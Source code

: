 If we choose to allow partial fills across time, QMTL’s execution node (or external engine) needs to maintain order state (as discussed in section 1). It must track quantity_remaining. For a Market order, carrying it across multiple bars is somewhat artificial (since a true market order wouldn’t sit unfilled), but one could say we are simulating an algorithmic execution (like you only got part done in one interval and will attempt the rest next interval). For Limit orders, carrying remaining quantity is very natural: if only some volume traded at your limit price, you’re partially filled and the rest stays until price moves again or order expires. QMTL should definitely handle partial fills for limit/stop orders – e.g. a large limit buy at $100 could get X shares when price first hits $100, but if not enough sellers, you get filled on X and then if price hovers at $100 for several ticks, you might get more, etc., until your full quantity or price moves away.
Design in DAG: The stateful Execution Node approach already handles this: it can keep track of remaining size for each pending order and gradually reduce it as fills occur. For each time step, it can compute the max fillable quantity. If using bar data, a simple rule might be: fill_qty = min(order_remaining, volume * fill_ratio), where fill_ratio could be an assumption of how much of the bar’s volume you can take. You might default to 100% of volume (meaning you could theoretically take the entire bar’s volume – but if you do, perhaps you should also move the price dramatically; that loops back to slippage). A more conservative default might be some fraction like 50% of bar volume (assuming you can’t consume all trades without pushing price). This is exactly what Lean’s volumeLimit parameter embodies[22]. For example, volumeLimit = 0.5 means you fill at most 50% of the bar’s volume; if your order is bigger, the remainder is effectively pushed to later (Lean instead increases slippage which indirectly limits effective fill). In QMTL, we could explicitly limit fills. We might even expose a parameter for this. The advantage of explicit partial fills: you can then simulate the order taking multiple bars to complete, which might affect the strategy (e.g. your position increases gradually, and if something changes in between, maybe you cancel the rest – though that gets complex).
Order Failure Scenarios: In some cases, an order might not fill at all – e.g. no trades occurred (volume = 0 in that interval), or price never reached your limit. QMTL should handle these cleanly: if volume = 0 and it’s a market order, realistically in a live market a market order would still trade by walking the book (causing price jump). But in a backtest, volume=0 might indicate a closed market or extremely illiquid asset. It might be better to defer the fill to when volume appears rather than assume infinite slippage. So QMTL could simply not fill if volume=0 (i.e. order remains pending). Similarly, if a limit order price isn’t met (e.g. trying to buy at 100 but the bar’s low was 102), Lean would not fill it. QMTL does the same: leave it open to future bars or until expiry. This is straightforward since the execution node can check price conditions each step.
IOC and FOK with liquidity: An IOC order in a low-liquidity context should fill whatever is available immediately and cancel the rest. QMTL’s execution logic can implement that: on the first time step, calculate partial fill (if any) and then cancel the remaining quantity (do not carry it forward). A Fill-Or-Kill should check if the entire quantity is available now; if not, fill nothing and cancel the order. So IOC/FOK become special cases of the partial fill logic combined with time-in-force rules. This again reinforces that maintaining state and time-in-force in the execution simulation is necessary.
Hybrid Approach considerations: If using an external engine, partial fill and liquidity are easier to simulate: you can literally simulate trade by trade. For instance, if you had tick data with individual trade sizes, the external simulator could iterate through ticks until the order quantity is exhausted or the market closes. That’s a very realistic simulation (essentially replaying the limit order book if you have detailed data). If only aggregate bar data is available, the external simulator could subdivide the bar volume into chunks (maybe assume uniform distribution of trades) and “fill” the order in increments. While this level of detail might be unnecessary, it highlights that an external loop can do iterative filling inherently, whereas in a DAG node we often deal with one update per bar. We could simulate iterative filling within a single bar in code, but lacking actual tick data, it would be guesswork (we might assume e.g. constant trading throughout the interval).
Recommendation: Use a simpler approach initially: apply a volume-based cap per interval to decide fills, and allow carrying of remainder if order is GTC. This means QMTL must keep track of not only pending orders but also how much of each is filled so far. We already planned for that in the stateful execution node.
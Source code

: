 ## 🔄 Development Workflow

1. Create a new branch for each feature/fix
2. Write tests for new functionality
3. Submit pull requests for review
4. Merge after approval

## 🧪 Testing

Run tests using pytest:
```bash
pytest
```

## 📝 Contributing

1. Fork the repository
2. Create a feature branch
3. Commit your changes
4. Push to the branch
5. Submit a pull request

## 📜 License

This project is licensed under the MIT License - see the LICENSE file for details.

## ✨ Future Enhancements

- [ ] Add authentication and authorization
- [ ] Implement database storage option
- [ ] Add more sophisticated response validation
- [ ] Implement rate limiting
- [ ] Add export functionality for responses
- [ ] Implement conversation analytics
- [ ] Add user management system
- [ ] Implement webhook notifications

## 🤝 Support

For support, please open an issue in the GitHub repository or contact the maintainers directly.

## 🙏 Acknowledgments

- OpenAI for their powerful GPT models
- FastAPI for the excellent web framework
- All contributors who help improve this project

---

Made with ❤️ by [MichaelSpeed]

Assigned task - Could you restate every record above word for word?

Response to this exercise -
Source code

: If we choose to allow partial fills across time, QMTL’s execution node (or external engine) needs to maintain order state (as discussed in section 1). It must track quantity_remaining. For a Market order, carrying it across multiple bars is somewhat artificial (since a true market order wouldn’t sit unfilled), but one could say we are simulating an algorithmic execution (like you only got part done in one interval and will attempt the rest next interval). For Limit orders, carrying remaining quantity is very natural: if only some volume traded at your limit price, you’re partially filled and the rest stays until price moves again or order expires. QMTL should definitely handle partial fills for limit/stop orders – e.g. a large limit buy at $100 could get X shares when price first hits $100, but if not enough sellers, you get filled on X and then if price hovers at $100 for several ticks, you might get more, etc., until your full quantity or price moves away.
Design in DAG: The stateful Execution Node approach already handles this: it can keep track of remaining size for each pending order and gradually reduce it as fills occur. For each time step, it can compute the max fillable quantity. If using bar data, a simple rule might be: fill_qty = min(order_remaining, volume * fill_ratio), where fill_ratio could be an assumption of how much of the bar’s volume you can take. You might default to 100% of volume (meaning you could theoretically take the entire bar’s volume – but if you do, perhaps you should also move the price dramatically; that loops back to slippage). A more conservative default might be some fraction like 50% of bar volume (assuming you can’t consume all trades without pushing price). This is exactly what Lean’s volumeLimit parameter embodies[22]. For example, volumeLimit = 0.5 means you fill at most 50% of the bar’s volume; if your order is bigger, the remainder is effectively pushed to later (Lean instead increases slippage which indirectly limits effective fill). In QMTL, we could explicitly limit fills. We might even expose a parameter for this. The advantage of explicit partial fills: you can then simulate the order taking multiple bars to complete, which might affect the strategy (e.g. your position increases gradually, and if something changes in between, maybe you cancel the rest – though that gets complex).
Order Failure Scenarios: In some cases, an order might not fill at all – e.g. no trades occurred (volume = 0 in that interval), or price never reached your limit. QMTL should handle these cleanly: if volume = 0 and it’s a market order, realistically in a live market a market order would still trade by walking the book (causing price jump). But in a backtest, volume=0 might indicate a closed market or extremely illiquid asset. It might be better to defer the fill to when volume appears rather than assume infinite slippage. So QMTL could simply not fill if volume=0 (i.e. order remains pending). Similarly, if a limit order price isn’t met (e.g. trying to buy at 100 but the bar’s low was 102), Lean would not fill it. QMTL does the same: leave it open to future bars or until expiry. This is straightforward since the execution node can check price conditions each step.
IOC and FOK with liquidity: An IOC order in a low-liquidity context should fill whatever is available immediately and cancel the rest. QMTL’s execution logic can implement that: on the first time step, calculate partial fill (if any) and then cancel the remaining quantity (do not carry it forward). A Fill-Or-Kill should check if the entire quantity is available now; if not, fill nothing and cancel the order. So IOC/FOK become special cases of the partial fill logic combined with time-in-force rules. This again reinforces that maintaining state and time-in-force in the execution simulation is necessary.
Hybrid Approach considerations: If using an external engine, partial fill and liquidity are easier to simulate: you can literally simulate trade by trade. For instance, if you had tick data with individual trade sizes, the external simulator could iterate through ticks until the order quantity is exhausted or the market closes. That’s a very realistic simulation (essentially replaying the limit order book if you have detailed data). If only aggregate bar data is available, the external simulator could subdivide the bar volume into chunks (maybe assume uniform distribution of trades) and “fill” the order in increments. While this level of detail might be unnecessary, it highlights that an external loop can do iterative filling inherently, whereas in a DAG node we often deal with one update per bar. We could simulate iterative filling within a single bar in code, but lacking actual tick data, it would be guesswork (we might assume e.g. constant trading throughout the interval).
Recommendation: Use a simpler approach initially: apply a volume-based cap per interval to decide fills, and allow carrying of remainder if order is GTC. This means QMTL must keep track of not only pending orders but also how much of each is filled so far. We already planned for that in the stateful execution node.
Source code

: ## 🔄 Development Workflow

1. Create a new branch for each feature/fix
2. Write tests for new functionality
3. Submit pull requests for review
4. Merge after approval

## 🧪 Testing

Run tests using pytest:
```bash
pytest
```

## 📝 Contributing

1. Fork the repository
2. Create a feature branch
3. Commit your changes
4. Push to the branch
5. Submit a pull request

## 📜 License

This project is licensed under the MIT License - see the LICENSE file for details.

## ✨ Future Enhancements

- [ ] Add authentication and authorization
- [ ] Implement database storage option
- [ ] Add more sophisticated response validation
- [ ] Implement rate limiting
- [ ] Add export functionality for responses
- [ ] Implement conversation analytics
- [ ] Add user management system
- [ ] Implement webhook notifications

## 🤝 Support

For support, please open an issue in the GitHub repository or contact the maintainers directly.

## 🙏 Acknowledgments

- OpenAI for their powerful GPT models
- FastAPI for the excellent web framework
- All contributors who help improve this project

---

Made with ❤️ by [MichaelSpeed]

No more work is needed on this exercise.